Follow the green glowing road

The international scientific team was intrigued by a previous discovery made using Mars Express, which observed the nightglow in infrared wavelengths a decade ago. The Trace Gas Orbiter followed up by detecting glowing green oxygen atoms high above the dayside of Mars in 2020 – the first time that this dayglow emission was seen around a planet other than Earth.

These atoms also travel to the nightside and then recombine at lower altitude, resulting in the visible nightglow detected in the new research published today.

Orbiting the Red Planet at an altitude of 400 km, TGO was able to monitor the night side of Mars with the ultraviolet-visible channel of its NOMAD instrument. The instrument covers a spectral range from near ultraviolet to red light and was oriented towards the edge of the Red Planet to better observe the upper atmosphere.

The NOMAD experiment is led by the Royal Belgian Institute for Space Aeronomy, working with teams from Spain (IAA‐CSIC), Italy (INAF‐IAPS), and the United Kingdom (Open University), among others.

Scientific value

The nightglow serves as a tracer of atmospheric processes. It can provide a wealth of information about the composition and dynamics of a region of the atmosphere difficult to measure, as well as the oxygen density. It can also reveal how energy is deposited by both the Sun’s light and the solar wind – the stream of charged particles emanating from our star.

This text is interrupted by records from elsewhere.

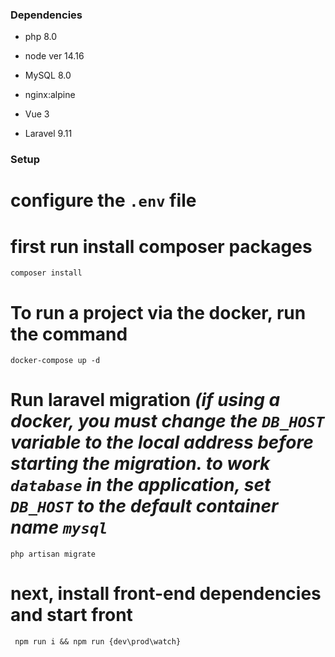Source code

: ### Dependencies
- php 8.0
- node ver 14.16
- MySQL 8.0
- nginx:alpine

- Vue 3
- Laravel 9.11


### Setup
# configure the `.env` file

# first run install composer packages
``` composer install ```

# To run a project via the docker, run the command
``` docker-compose up -d ```

# Run laravel migration *(if using a docker, you must change the `DB_HOST` variable to the local address before starting the migration. to work `database` in the application, set `DB_HOST` to the default container name `mysql`*
``` php artisan migrate ```

# next, install front-end dependencies and start front
``` npm run i && npm run {dev\prod\watch}```


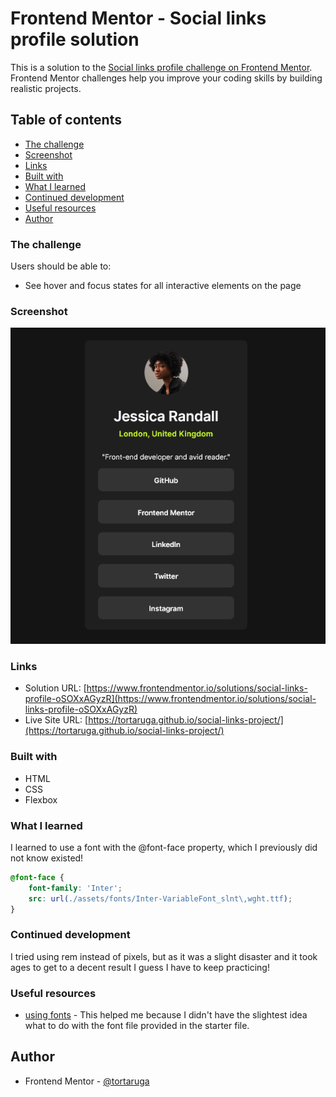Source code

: # Frontend Mentor - Social links profile solution

This is a solution to the [Social links profile challenge on Frontend Mentor](https://www.frontendmentor.io/challenges/social-links-profile-UG32l9m6dQ). Frontend Mentor challenges help you improve your coding skills by building realistic projects. 

## Table of contents

  - [The challenge](#the-challenge)
  - [Screenshot](#screenshot)
  - [Links](#links)
  - [Built with](#built-with)
  - [What I learned](#what-i-learned)
  - [Continued development](#continued-development)
  - [Useful resources](#useful-resources)
- [Author](#author)

### The challenge

Users should be able to:

- See hover and focus states for all interactive elements on the page

### Screenshot

![](./assets/images/Screenshot%202024-06-11%20at%2018-19-43%20Frontend%20Mentor%20Social%20links%20profile.png)

### Links

- Solution URL: [https://www.frontendmentor.io/solutions/social-links-profile-oSOXxAGyzR](https://www.frontendmentor.io/solutions/social-links-profile-oSOXxAGyzR)
- Live Site URL: [https://tortaruga.github.io/social-links-project/](https://tortaruga.github.io/social-links-project/)


### Built with

- HTML
- CSS 
- Flexbox

### What I learned

I learned to use a font with the @font-face property, which I previously did not know existed! 

```css
@font-face {
    font-family: 'Inter';
    src: url(./assets/fonts/Inter-VariableFont_slnt\,wght.ttf);
}
```

### Continued development

I tried using rem instead of pixels, but as it was a slight disaster and it took ages to get to a decent result I guess I have to keep practicing!

### Useful resources

- [using fonts](https://www.w3schools.com/css/css3_fonts.asp) - This helped me because I didn't have the slightest idea what to do with the font file provided in the starter file. 

## Author

- Frontend Mentor - [@tortaruga](https://www.frontendmentor.io/profile/tortaruga)

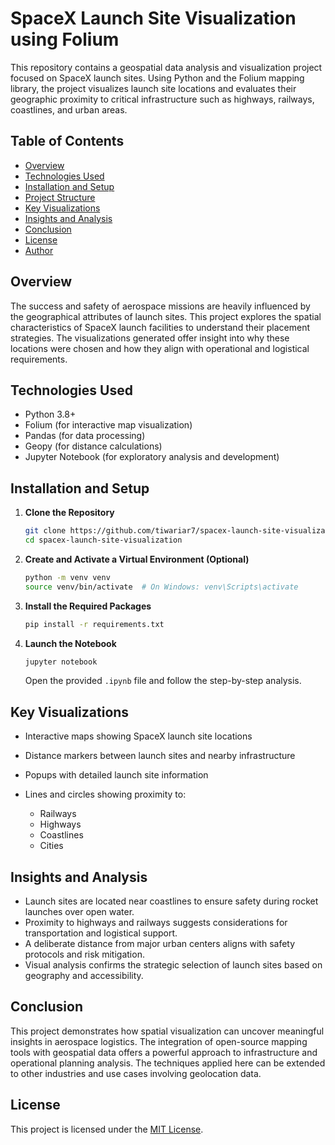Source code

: # SpaceX Launch Site Visualization using Folium

This repository contains a geospatial data analysis and visualization project focused on SpaceX launch sites. Using Python and the Folium mapping library, the project visualizes launch site locations and evaluates their geographic proximity to critical infrastructure such as highways, railways, coastlines, and urban areas.

## Table of Contents

- [Overview](#overview)
- [Technologies Used](#technologies-used)
- [Installation and Setup](#installation-and-setup)
- [Project Structure](#project-structure)
- [Key Visualizations](#key-visualizations)
- [Insights and Analysis](#insights-and-analysis)
- [Conclusion](#conclusion)
- [License](#license)
- [Author](#author)

## Overview

The success and safety of aerospace missions are heavily influenced by the geographical attributes of launch sites. This project explores the spatial characteristics of SpaceX launch facilities to understand their placement strategies. The visualizations generated offer insight into why these locations were chosen and how they align with operational and logistical requirements.

## Technologies Used

- Python 3.8+
- Folium (for interactive map visualization)
- Pandas (for data processing)
- Geopy (for distance calculations)
- Jupyter Notebook (for exploratory analysis and development)

## Installation and Setup

1. **Clone the Repository**
   ```bash
   git clone https://github.com/tiwariar7/spacex-launch-site-visualization.git
   cd spacex-launch-site-visualization
   ```

2. **Create and Activate a Virtual Environment (Optional)**

   ```bash
   python -m venv venv
   source venv/bin/activate  # On Windows: venv\Scripts\activate
   ```

3. **Install the Required Packages**

   ```bash
   pip install -r requirements.txt
   ```

4. **Launch the Notebook**

   ```bash
   jupyter notebook
   ```

   Open the provided `.ipynb` file and follow the step-by-step analysis.

## Key Visualizations

* Interactive maps showing SpaceX launch site locations
* Distance markers between launch sites and nearby infrastructure
* Popups with detailed launch site information
* Lines and circles showing proximity to:

  * Railways
  * Highways
  * Coastlines
  * Cities

## Insights and Analysis

* Launch sites are located near coastlines to ensure safety during rocket launches over open water.
* Proximity to highways and railways suggests considerations for transportation and logistical support.
* A deliberate distance from major urban centers aligns with safety protocols and risk mitigation.
* Visual analysis confirms the strategic selection of launch sites based on geography and accessibility.

## Conclusion

This project demonstrates how spatial visualization can uncover meaningful insights in aerospace logistics. The integration of open-source mapping tools with geospatial data offers a powerful approach to infrastructure and operational planning analysis. The techniques applied here can be extended to other industries and use cases involving geolocation data.

## License

This project is licensed under the [MIT License](LICENSE).

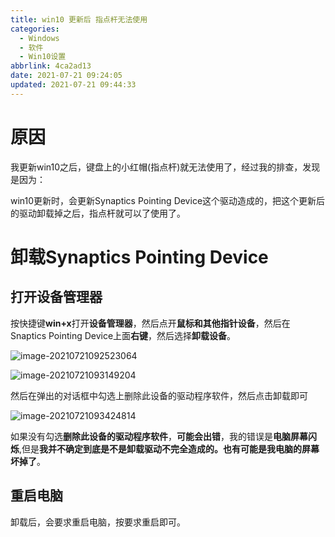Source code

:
 ```yaml
---
title: win10 更新后 指点杆无法使用
categories:
  - Windows
  - 软件
  - Win10设置
abbrlink: 4ca2ad13
date: 2021-07-21 09:24:05
updated: 2021-07-21 09:44:33
---
```

# 原因

我更新win10之后，键盘上的小红帽(指点杆)就无法使用了，经过我的排查，发现是因为：

win10更新时，会更新Synaptics Pointing Device这个驱动造成的，把这个更新后的驱动卸载掉之后，指点杆就可以了使用了。

# 卸载Synaptics Pointing Device

## 打开设备管理器

按快捷键**win+x**打开**设备管理器**，然后点开**鼠标和其他指针设备**，然后在Snaptics Pointing Device上面**右键**，然后选择**卸载设备**。

![image-20210721092523064](https://gitee.com/XiaoLan223/images/raw/master/Blog/Sum/20210721092530.png)

![image-20210721093149204](https://gitee.com/XiaoLan223/images/raw/master/Blog/Sum/20210721093149.png)

然后在弹出的对话框中勾选上删除此设备的驱动程序软件，然后点击卸载即可

![image-20210721093424814](https://gitee.com/XiaoLan223/images/raw/master/Blog/Sum/20210721093424.png)

如果没有勾选**删除此设备的驱动程序软件**，**可能会出错**，我的错误是**电脑屏幕闪烁**,但是**我并不确定到底是不是卸载驱动不完全造成的。也有可能是我电脑的屏幕坏掉了**。

## 重启电脑

卸载后，会要求重启电脑，按要求重启即可。

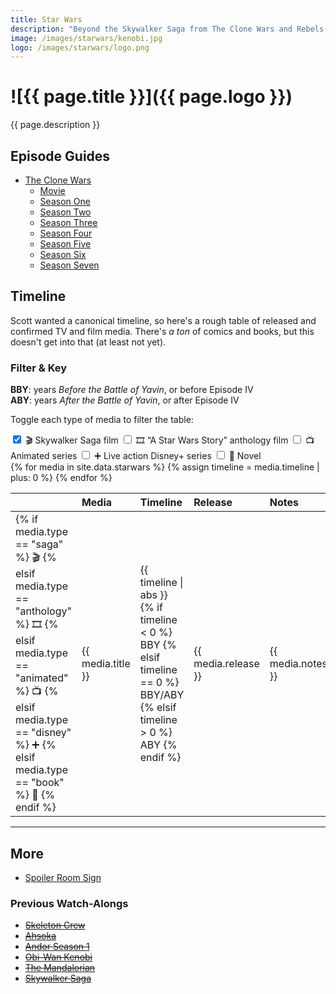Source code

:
 ```yaml
---
title: Star Wars
description: "Beyond the Skywalker Saga from The Clone Wars and Rebels to the Mandalorian and Andor—all things Star Wars."
image: /images/starwars/kenobi.jpg
logo: /images/starwars/logo.png
---
```


# ![{{ page.title }}]({{ page.logo }})

{{ page.description }}

## Episode Guides

- [The Clone Wars](clonewars)
  - [Movie](clonewars#the-clone-wars-movie-️)
  - [Season One](clonewars#season-one)
  - [Season Two](clonewars#season-two-rise-of-the-bounty-hunters)
  - [Season Three](clonewars#season-three-secrets-revealed)
  - [Season Four](clonewars#season-four-battle-lines)
  - [Season Five](clonewars#season-five)
  - [Season Six](clonewars#season-six-the-lost-missions)
  - [Season Seven](clonewars#season-seven-the-final-season)

## Timeline

Scott wanted a canonical timeline, so here's a rough table of released and confirmed TV and film media. There's _a ton_ of comics and books, but this doesn't get into that (at least not yet). 

### Filter & Key

**BBY**: years _Before the Battle of Yavin_, or before Episode IV \
**ABY**: years _After the Battle of Yavin_, or after Episode IV

Toggle each type of media to filter the table:

<div id="filters">
  <label for="saga">
    <input name="filter" id="saga" type="checkbox" checked="checked" />
    🎬️
    <span>Skywalker Saga film</span>
  </label>

  <label for="anthology">
    <input name="filter" id="anthology" type="checkbox" />
    🎞️
    <span>“A Star Wars Story” anthology film</span>
  </label>

  <label for="animated">
    <input name="filter" id="animated" type="checkbox" />
    📺️
    <span>Animated series</span>
  </label>

  <label for="disney">
    <input name="filter" id="disney" type="checkbox" />
    ➕️
    <span>Live action Disney+ series</span>
  </label>

  <label for="book">
    <input name="filter" id="book" type="checkbox" />
    📖
    <span>Novel</span>
  </label>
</div>

<table style="text-align: left;">
  <thead>
    <tr>
      <th></th>
      <th>Media</th>
      <th>Timeline</th>
      <th>Release</th>
      <th>Notes</th>
    </tr>
  </thead>
  <tbody>
    {% for media in site.data.starwars %}
      {% assign timeline = media.timeline | plus: 0 %}
      <tr class="filterable {{ media.type }}">
        <td>
          {% if media.type == "saga" %}
            🎬️
          {% elsif media.type == "anthology" %}
            🎞️
          {% elsif media.type == "animated" %}
            📺️
          {% elsif media.type == "disney" %}
            ➕️
          {% elsif media.type == "book" %}
            📖
          {% endif %}
        </td>
        <td>{{ media.title }}</td>
        <td>
          {{ timeline | abs }}
          {% if timeline < 0 %}
            BBY
          {% elsif timeline == 0 %}
            BBY/ABY
          {% elsif timeline > 0 %}
            ABY
          {% endif %}
        </td>
        <td>{{ media.release }}</td>
        <td>{{ media.notes }}</td>
      </tr>
    {% endfor %}
  </tbody>
</table>

---

## More

- [Spoiler Room Sign](spoiler-room)

### Previous Watch-Alongs

- ~~[Skeleton Crew](skeleton-crew)~~
- ~~[Ahsoka](ahsoka)~~
- ~~[Andor Season 1](andor/s1)~~
- ~~[Obi-Wan Kenobi](kenobi)~~
- ~~[The Mandalorian](mandalorian)~~
- ~~[Skywalker Saga](skywalker-saga)~~

<script>
  let filterInputs = document.querySelectorAll('input[name="filter"]');
  let filterRows = document.querySelectorAll('tr.filterable');
  
  filterInputs.forEach(input => {
    let rows = document.querySelectorAll('tr.' + input.getAttribute('id'));

    rows.forEach(row => {
      row.classList.add('hidden');
      row.classList.toggle('hidden', !input.checked);
    });

    input.addEventListener('change', event => {
      rows.forEach(row => {
        row.classList.toggle('hidden', !input.checked);
      });
    });
  });
</script>

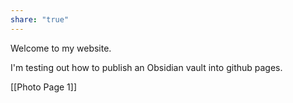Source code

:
 ```yaml
---
share: "true"
---
```

Welcome to my website.

I'm testing out how to publish an Obsidian vault into github pages.

[[Photo Page 1]]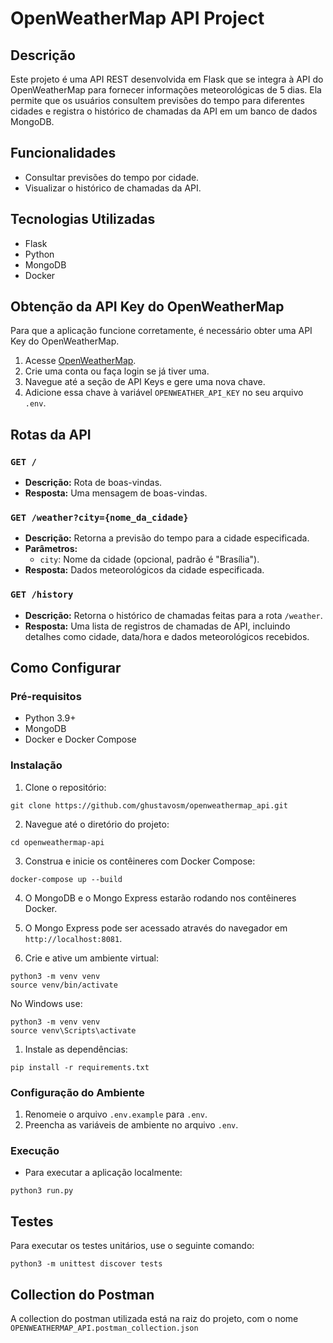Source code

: # OpenWeatherMap API Project

## Descrição
Este projeto é uma API REST desenvolvida em Flask que se integra à API do OpenWeatherMap para fornecer informações meteorológicas de 5 dias. Ela permite que os usuários consultem previsões do tempo para diferentes cidades e registra o histórico de chamadas da API em um banco de dados MongoDB.

## Funcionalidades
- Consultar previsões do tempo por cidade.
- Visualizar o histórico de chamadas da API.

## Tecnologias Utilizadas
- Flask
- Python
- MongoDB
- Docker

## Obtenção da API Key do OpenWeatherMap
Para que a aplicação funcione corretamente, é necessário obter uma API Key do OpenWeatherMap.

1. Acesse [OpenWeatherMap](https://openweathermap.org/).
2. Crie uma conta ou faça login se já tiver uma.
3. Navegue até a seção de API Keys e gere uma nova chave.
4. Adicione essa chave à variável `OPENWEATHER_API_KEY` no seu arquivo `.env`.

## Rotas da API

### `GET /`
- **Descrição:** Rota de boas-vindas.
- **Resposta:** Uma mensagem de boas-vindas.

### `GET /weather?city={nome_da_cidade}`
- **Descrição:** Retorna a previsão do tempo para a cidade especificada.
- **Parâmetros:**
  - `city`: Nome da cidade (opcional, padrão é "Brasília").
- **Resposta:** Dados meteorológicos da cidade especificada.

### `GET /history`
- **Descrição:** Retorna o histórico de chamadas feitas para a rota `/weather`.
- **Resposta:** Uma lista de registros de chamadas de API, incluindo detalhes como cidade, data/hora e dados meteorológicos recebidos.

## Como Configurar

### Pré-requisitos
- Python 3.9+
- MongoDB
- Docker e Docker Compose

### Instalação
1. Clone o repositório:
```
git clone https://github.com/ghustavosm/openweathermap_api.git
```

2. Navegue até o diretório do projeto:
```
cd openweathermap-api
```

3. Construa e inicie os contêineres com Docker Compose:
```
docker-compose up --build
```

4. O MongoDB e o Mongo Express estarão rodando nos contêineres Docker.

5. O Mongo Express pode ser acessado através do navegador em `http://localhost:8081`.

6. Crie e ative um ambiente virtual:
```
python3 -m venv venv
source venv/bin/activate  
```
No Windows use:
```
python3 -m venv venv
source venv\Scripts\activate
```

1. Instale as dependências:
```
pip install -r requirements.txt
```

### Configuração do Ambiente
1. Renomeie o arquivo `.env.example` para `.env`.
2. Preencha as variáveis de ambiente no arquivo `.env`.

### Execução
- Para executar a aplicação localmente:
```
python3 run.py
```


## Testes
Para executar os testes unitários, use o seguinte comando:
```
python3 -m unittest discover tests
```

## Collection do Postman
A collection do postman utilizada está na raiz do projeto, com o nome `OPENWEATHERMAP_API.postman_collection.json`
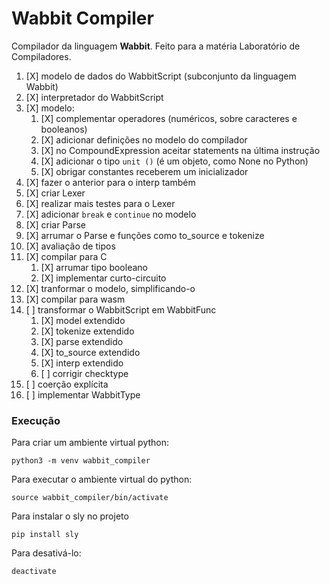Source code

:# Wabbit Compiler

Compilador da linguagem **Wabbit**. Feito para a matéria Laboratório de Compiladores.

1. [X] modelo de dados do WabbitScript (subconjunto da linguagem Wabbit)
1. [X] interpretador do WabbitScript
1. [X] modelo:
    1. [X] complementar operadores (numéricos, sobre caracteres e booleanos)
    1. [X] adicionar definições no modelo do compilador
    1. [X] no CompoundExpression aceitar statements na última instrução
    1. [X] adicionar o tipo `unit ()` (é um objeto, como None no Python)
    1. [X] obrigar constantes receberem um inicializador
1. [X] fazer o anterior para o interp também
1. [X] criar Lexer
1. [X] realizar mais testes para o Lexer
1. [X] adicionar `break` e `continue` no modelo
1. [X] criar Parse
1. [X] arrumar o Parse e funções como to_source e tokenize
1. [X] avaliação de tipos
1. [X] compilar para C
    1. [X] arrumar tipo booleano
    1. [X] implementar curto-circuito
1. [X] tranformar o modelo, simplificando-o
1. [X] compilar para wasm
1. [ ] transformar o WabbitScript em WabbitFunc
    1. [X] model extendido
    1. [X] tokenize extendido
    1. [X] parse extendido
    1. [X] to_source extendido
    1. [X] interp extendido
    1. [ ] corrigir checktype
1. [ ] coerção explícita
1. [ ] implementar WabbitType

### Execução

Para criar um ambiente virtual python:
```
python3 -m venv wabbit_compiler
```

Para executar o ambiente virtual do python:
```
source wabbit_compiler/bin/activate
```

Para instalar o sly no projeto
```
pip install sly
```

Para desativá-lo:
```
deactivate
```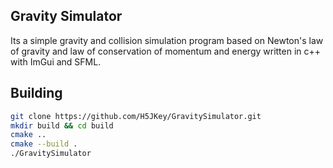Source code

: ## Gravity Simulator

Its a simple gravity and collision simulation program based on Newton's law of gravity and law of conservation of momentum and energy written in c++ with ImGui and SFML.

## Building

```sh
git clone https://github.com/H5JKey/GravitySimulator.git
mkdir build && cd build
cmake ..
cmake --build .
./GravitySimulator
```
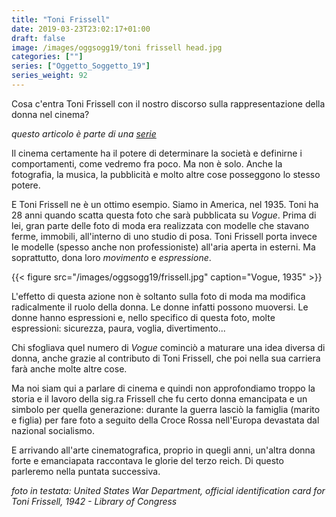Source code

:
 ```yaml
---
title: "Toni Frissell"
date: 2019-03-23T23:02:17+01:00
draft: false
image: /images/oggsogg19/toni frissell head.jpg
categories: [""]
series: ["Oggetto_Soggetto_19"]
series_weight: 92
---
```


Cosa c'entra Toni Frissell con il nostro discorso sulla rappresentazione della donna nel cinema?

<i>questo articolo è parte di una <a href="/series/oggetto_soggetto_19">serie</a></i>

Il cinema certamente ha il potere di determinare la società e definirne i comportamenti, come vedremo fra poco. Ma non è solo. Anche la fotografia, la musica, la pubblicità e molto altre cose posseggono lo stesso potere.

E Toni Frissell ne è un ottimo esempio. 
Siamo in America, nel 1935. Toni ha 28 anni quando scatta questa foto che sarà pubblicata su _Vogue_. 
Prima di lei, gran parte delle foto di moda era realizzata con modelle che stavano ferme, immobili, all'interno di uno studio di posa.
Toni Frissell porta invece le modelle (spesso anche non professioniste) all'aria aperta in esterni. Ma soprattutto, dona loro _movimento_ e _espressione_.

{{< figure src="/images/oggsogg19/frissell.jpg" caption="Vogue, 1935" >}}


L'effetto di questa azione non è soltanto sulla foto di moda ma modifica radicalmente il ruolo della donna. Le donne infatti possono muoversi. Le donne hanno espressioni e, nello specifico di questa foto, molte espressioni: sicurezza, paura, voglia, divertimento...

Chi sfogliava quel numero di _Vogue_ cominciò a maturare una idea diversa di donna, anche grazie al contributo di Toni Frissell, che poi nella sua carriera farà anche molte altre cose. 

Ma noi siam qui a parlare di cinema e quindi non approfondiamo troppo la storia e il lavoro della sig.ra Frissell che fu certo donna emancipata e un simbolo per quella generazione: durante la guerra lasciò la famiglia (marito e figlia) per fare foto a seguito della Croce Rossa nell'Europa devastata dal nazional socialismo.

E arrivando all'arte cinematografica, proprio in quegli anni, un'altra donna forte e emanciapata raccontava le glorie del terzo reich.
Di questo parleremo nella puntata successiva.

_foto in testata: United States War Department, official identification card for Toni Frissell, 1942 - Library of Congress_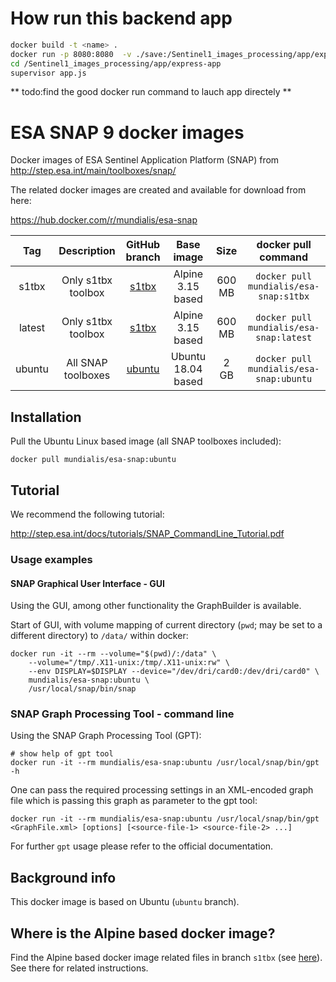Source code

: # How run this backend app
```bash
docker build -t <name> .
docker run -p 8080:8080  -v ./save:/Sentinel1_images_processing/app/express-app -it --rm <name>
cd /Sentinel1_images_processing/app/express-app
supervisor app.js
```
** todo:find the good docker run command to lauch app directely **





# ESA SNAP 9 docker images

Docker images of ESA Sentinel Application Platform (SNAP) from http://step.esa.int/main/toolboxes/snap/

The related docker images are created and available for download from here:

https://hub.docker.com/r/mundialis/esa-snap

**Tag**|**Description**|**GitHub branch**|**Base image**|**Size**|**docker pull command**
:-----:|:-----:|:-----:|:-----:|:-----:|:-----:
s1tbx |Only s1tbx toolbox| [s1tbx](https://github.com/mundialis/esa-snap/tree/s1tbx)  | Alpine 3.15 based | 600 MB| `docker pull mundialis/esa-snap:s1tbx`
latest|Only s1tbx toolbox| [s1tbx](https://github.com/mundialis/esa-snap/tree/s1tbx)  | Alpine 3.15 based | 600 MB| `docker pull mundialis/esa-snap:latest`
ubuntu|All SNAP toolboxes| [ubuntu](https://github.com/mundialis/esa-snap/tree/ubuntu)| Ubuntu 18.04 based|   2 GB| `docker pull mundialis/esa-snap:ubuntu`


## Installation

Pull the Ubuntu Linux based image (all SNAP toolboxes included):

```
docker pull mundialis/esa-snap:ubuntu
```

## Tutorial

We recommend the following tutorial:

http://step.esa.int/docs/tutorials/SNAP_CommandLine_Tutorial.pdf

### Usage examples

#### SNAP Graphical User Interface - GUI

Using the GUI, among other functionality the GraphBuilder is available.

Start of GUI, with volume mapping of current directory (`pwd`; may be set to a
different directory) to `/data/` within docker:

```
docker run -it --rm --volume="$(pwd)/:/data" \
    --volume="/tmp/.X11-unix:/tmp/.X11-unix:rw" \
    --env DISPLAY=$DISPLAY --device="/dev/dri/card0:/dev/dri/card0" \
    mundialis/esa-snap:ubuntu \
    /usr/local/snap/bin/snap
```

### SNAP Graph Processing Tool - command line

Using the SNAP Graph Processing Tool (GPT):

```
# show help of gpt tool
docker run -it --rm mundialis/esa-snap:ubuntu /usr/local/snap/bin/gpt -h
```

One can pass the required processing settings in an XML-encoded graph file which is passing this
graph as parameter to the gpt tool:

```
docker run -it --rm mundialis/esa-snap:ubuntu /usr/local/snap/bin/gpt <GraphFile.xml> [options] [<source-file-1> <source-file-2> ...]
```

For further `gpt` usage please refer to the official documentation.

## Background info

This docker image is based on Ubuntu (`ubuntu` branch). 


## Where is the Alpine based docker image?

Find the Alpine based docker image related files in branch `s1tbx` (see [here](https://github.com/mundialis/esa-snap/tree/s1tbx)).
See there for related instructions.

Understanding the properties of Mars’ atmosphere is not only scientifically interesting but it is also key for missions to the Red Planet’s surface. Atmospheric density, for example, directly affects the drag experienced by orbiting satellites and by the parachutes used to deliver probes to the martian surface.

Nightglow versus aurora

Nightglow is also observed on Earth, but it is not to be confused with auroras. Auroras are just one way in which planetary atmospheres light up.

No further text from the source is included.